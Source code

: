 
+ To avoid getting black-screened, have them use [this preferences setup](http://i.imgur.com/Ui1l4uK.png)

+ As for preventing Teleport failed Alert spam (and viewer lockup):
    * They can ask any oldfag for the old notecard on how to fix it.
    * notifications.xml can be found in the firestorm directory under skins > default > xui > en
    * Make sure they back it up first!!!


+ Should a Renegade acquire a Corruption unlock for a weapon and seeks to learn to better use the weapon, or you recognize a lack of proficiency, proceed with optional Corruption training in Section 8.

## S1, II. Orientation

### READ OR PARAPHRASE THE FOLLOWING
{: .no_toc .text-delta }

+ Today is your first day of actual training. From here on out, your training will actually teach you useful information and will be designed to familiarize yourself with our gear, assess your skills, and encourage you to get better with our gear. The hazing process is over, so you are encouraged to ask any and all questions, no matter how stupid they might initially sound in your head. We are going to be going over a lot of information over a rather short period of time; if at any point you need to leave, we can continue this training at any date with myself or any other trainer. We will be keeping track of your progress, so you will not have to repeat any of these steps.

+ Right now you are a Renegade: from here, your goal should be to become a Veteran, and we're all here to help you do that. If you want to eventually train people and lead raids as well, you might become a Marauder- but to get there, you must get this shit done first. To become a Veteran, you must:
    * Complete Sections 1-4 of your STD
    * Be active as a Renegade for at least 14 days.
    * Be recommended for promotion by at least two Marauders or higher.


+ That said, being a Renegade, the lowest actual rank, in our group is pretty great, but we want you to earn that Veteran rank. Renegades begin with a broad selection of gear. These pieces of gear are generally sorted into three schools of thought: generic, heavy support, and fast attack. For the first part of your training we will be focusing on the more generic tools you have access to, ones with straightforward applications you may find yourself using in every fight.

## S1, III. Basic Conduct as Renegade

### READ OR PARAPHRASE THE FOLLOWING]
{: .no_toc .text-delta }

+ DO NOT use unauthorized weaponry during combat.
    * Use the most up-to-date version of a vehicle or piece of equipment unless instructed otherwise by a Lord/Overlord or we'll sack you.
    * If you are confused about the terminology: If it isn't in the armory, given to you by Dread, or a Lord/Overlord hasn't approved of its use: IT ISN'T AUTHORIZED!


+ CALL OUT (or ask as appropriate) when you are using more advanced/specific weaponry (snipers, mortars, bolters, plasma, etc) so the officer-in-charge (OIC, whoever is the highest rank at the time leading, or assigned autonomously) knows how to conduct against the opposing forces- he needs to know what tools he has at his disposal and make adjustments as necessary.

___

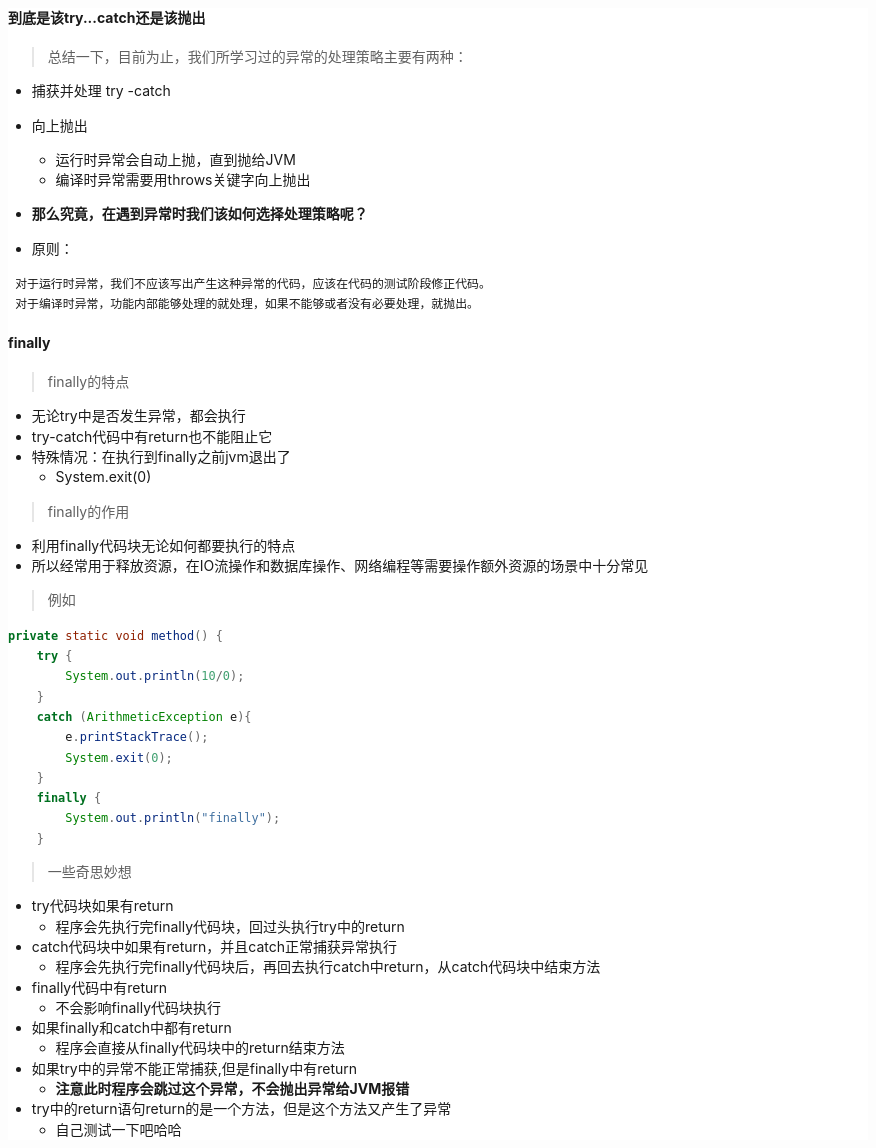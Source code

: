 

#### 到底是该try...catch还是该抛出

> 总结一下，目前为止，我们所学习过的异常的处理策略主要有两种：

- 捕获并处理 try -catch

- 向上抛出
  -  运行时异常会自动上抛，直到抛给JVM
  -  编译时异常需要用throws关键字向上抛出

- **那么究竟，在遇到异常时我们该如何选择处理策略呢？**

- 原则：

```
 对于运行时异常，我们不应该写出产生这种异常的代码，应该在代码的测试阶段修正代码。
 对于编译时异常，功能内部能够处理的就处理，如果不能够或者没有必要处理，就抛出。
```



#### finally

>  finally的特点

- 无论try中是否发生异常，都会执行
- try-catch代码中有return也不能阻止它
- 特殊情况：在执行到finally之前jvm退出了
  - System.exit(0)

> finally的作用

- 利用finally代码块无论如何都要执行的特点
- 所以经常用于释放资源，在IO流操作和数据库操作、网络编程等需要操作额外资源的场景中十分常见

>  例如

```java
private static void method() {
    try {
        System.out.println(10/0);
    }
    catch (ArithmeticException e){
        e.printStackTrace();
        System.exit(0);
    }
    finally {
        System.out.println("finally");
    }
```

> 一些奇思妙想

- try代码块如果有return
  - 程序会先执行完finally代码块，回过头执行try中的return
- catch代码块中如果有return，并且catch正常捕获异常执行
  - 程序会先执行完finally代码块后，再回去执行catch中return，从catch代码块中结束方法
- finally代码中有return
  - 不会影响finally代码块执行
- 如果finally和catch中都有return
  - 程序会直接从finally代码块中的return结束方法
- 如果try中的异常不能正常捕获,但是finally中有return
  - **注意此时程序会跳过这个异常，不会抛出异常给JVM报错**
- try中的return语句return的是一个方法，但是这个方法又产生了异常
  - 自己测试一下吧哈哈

___

Word for word, restate the lines above from the line containing "- 所以经常用于释放资源，在" through the line containing "- 程序会先执行完finally代码块后", with both included and nothing else.

◆ TASK OUTPUT ◆
- 所以经常用于释放资源，在IO流操作和数据库操作、网络编程等需要操作额外资源的场景中十分常见

>  例如

```java
private static void method() {
    try {
        System.out.println(10/0);
    }
    catch (ArithmeticException e){
        e.printStackTrace();
        System.exit(0);
    }
    finally {
        System.out.println("finally");
    }
```

> 一些奇思妙想

- try代码块如果有return
  - 程序会先执行完finally代码块，回过头执行try中的return
- catch代码块中如果有return，并且catch正常捕获异常执行
  - 程序会先执行完finally代码块后，再回去执行catch中return，从catch代码块中结束方法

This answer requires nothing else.